Mr. Flanders believes that managers who spend most of their time coaching employees on how to do their jobs are wasting their talents. They would be more useful, he thinks, if they thought of ways to expand their businesses and improve productivity and work quality. In his own first job, he says, his boss, who was an engineer, "inspected everything, but that slowed the pace of where we could move. Everything we did, we did with excellence, but we also lost market share."
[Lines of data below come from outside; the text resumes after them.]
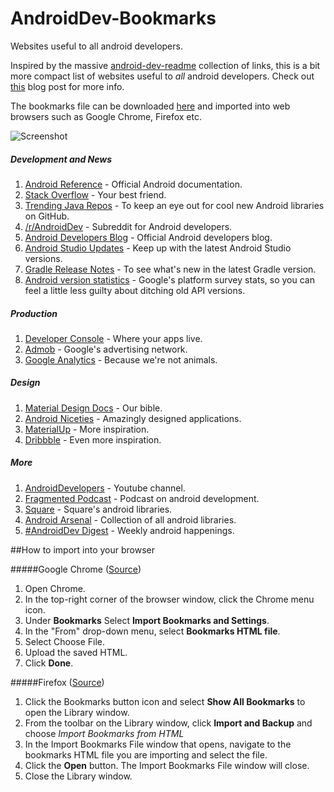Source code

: # AndroidDev-Bookmarks
Websites useful to all android developers.

Inspired by the massive [android-dev-readme](https://github.com/anirudh24seven/android-dev-readme) collection of links, this is a bit more compact list of websites useful to *all* android developers. Check out [this](http://adityaanand.in/android/posts/bookmarks-for-android-developers.html) blog post for more info.

The bookmarks file can be downloaded [here](https://github.com/AdityaAnand1/AndroidDev-Bookmarks/releases/download/1.0/AndroidDev-Bookmarks-import-file.zip) and imported into web browsers such as Google Chrome, Firefox etc.

![Screenshot](https://raw.githubusercontent.com/AdityaAnand1/AndroidDev-Bookmarks/master/Screenshot.png)

##### Development and News

1.  [Android Reference](http://developer.android.com/reference/packages.html) - Official Android documentation.
2.  [Stack Overflow](http://stackoverflow.com/questions/tagged/android) - Your best friend.
3.  [Trending Java Repos](https://github.com/trending?l=java&since=weekly) - To keep an eye out for cool new Android libraries on GitHub.
4.  [/r/AndroidDev](https://www.reddit.com/r/androiddev) - Subreddit for Android developers.
5.  [Android Developers Blog](http://android-developers.blogspot.in/) - Official Android developers blog.
6.  [Android Studio Updates](http://tools.android.com/recent) - Keep up with the latest Android Studio versions.
7.  [Gradle Release Notes](https://docs.gradle.org/current/release-notes) - To see what's new in the latest Gradle version.
8.  [Android version statistics](http://developer.android.com/about/dashboards/index.html#Platform) - Google's platform survey stats, so you can feel a little less guilty about ditching old API versions.

##### Production

1.  [Developer Console](https://play.google.com/apps/publish/) - Where your apps live.
2.  [Admob](https://apps.admob.com/) - Google's advertising network.
3.  [Google Analytics](https://analytics.google.com/analytics/web/) - Because we're not animals.

##### Design

1.  [Material Design Docs](http://www.google.com/design/spec/material-design/introduction.html) - Our bible.
2.  [Android Niceties](http://androidniceties.tumblr.com/) - Amazingly designed applications.
3.  [MaterialUp](http://www.materialup.com/) - More inspiration.
4.  [Dribbble](https://dribbble.com/tags/material_design) - Even more inspiration.

##### More

1.  [AndroidDevelopers](https://www.youtube.com/user/androiddevelopers/videos) - Youtube channel.
2.  [Fragmented Podcast](http://fragmentedpodcast.com/) - Podcast on android development.
3.  [Square](http://square.github.io/#android) - Square's android libraries.
4.  [Android Arsenal](https://android-arsenal.com/) - Collection of all android libraries.
5.  [#AndroidDev Digest](https://www.androiddevdigest.com/) - Weekly android happenings.

##How to import into your browser

#####Google Chrome ([Source](https://support.google.com/chrome/answer/96816?hl=en))
1. Open Chrome.
2. In the top-right corner of the browser window, click the Chrome menu icon.
3. Under **Bookmarks** Select **Import Bookmarks and Settings**.
4. In the "From" drop-down menu, select **Bookmarks HTML file**.
5. Select Choose File.
6. Upload the saved HTML.
7. Click **Done**.

#####Firefox ([Source](https://support.mozilla.org/en-US/kb/import-bookmarks-html-file))
1. Click the Bookmarks button icon and select **Show All Bookmarks** to open the Library window.
2. From the toolbar on the Library window, click **Import and Backup** and choose *Import Bookmarks from HTML*
3. In the Import Bookmarks File window that opens, navigate to the bookmarks HTML file you are importing and select the file.
4. Click the **Open** button. The Import Bookmarks File window will close.
5. Close the Library window.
The emerging hands-off management model does have critics. Jeffrey Pfeffer, a professor at Stanford Business School, cautions that "it's penny wise and pound foolish" for companies not to want managers to train and mentor employees. "Everyone has more people under them and many are playing it day by day, hoping their staffs will somehow be self-reliant," he says. "Maybe the lack of time for training won't affect performance today or next week," he adds, "but it will further down the road, when you need a new generation of leaders" or employees who can handle difficult assignments.

For most managers, it's a complicated juggling act knowing when and how much to coach employees. They don't have time for the hand-holding they may have received earlier in their careers, but they have to know who is and isn't performing well so they can jump in quickly if someone is underperforming.

"Doing this is a complicated dance, since no two employees take feedback in the same way," says Carl Bass, chief operating officer at Autodesk, the San Rafael, Calif., software maker. Some employees react well to candid criticism, saying it helps them to know what to do to improve, while others think it's a sign they're being shown the door.

Mr. Bass has learned to strategize before he meets with employees rather than blurt out criticism. He and Autodesk's human-resources chief met recently to discuss how to approach one valued employee they didn't want to lose about one aspect of his performance. They decided the employee would likely improve more quickly if he received praise for his past accomplishment along with advice about what he needed to do now.

Employees learn more from the example their boss sets than from any verbal feedback they are given, Mr. Bass believes. "As an executive, you're always being watched by employees," he says, "and everything you say gets magnified -- so you teach a lot by how you conduct yourself."

He adds that he learned one of his most important management lessons when he met Autodesk CEO Carol Bartz 13 years ago. Autodesk had just bought the company Mr. Bass had founded and Ms. Bartz, dressed in a business suit, was doing due diligence on the acquisition when Mr. Bass arrived at her office. She stopped everything and gave him her complete attention. "She made me feel like I was the most important person in the world, even though I was dressed in shorts and Birkenstock sandals," says Mr. Bass, who will become CEO when Ms. Bartz becomes executive chairman in May.

Tom Mattia, senior vice president, world-wide communications, at Coca-Cola, has about 90 direct reports, and he says he's trying to "mentor on the go." Last week he traveled from Atlanta to Chicago, New York and Louisville before heading to a weekend meeting in Miami. Next week he will fly to Sydney. "I try to make every interaction I have with someone on my team a teaching experience," he says. "There are always specific work issues that need to get addressed, but then I try to explain my thinking behind an approach so people can get more experience."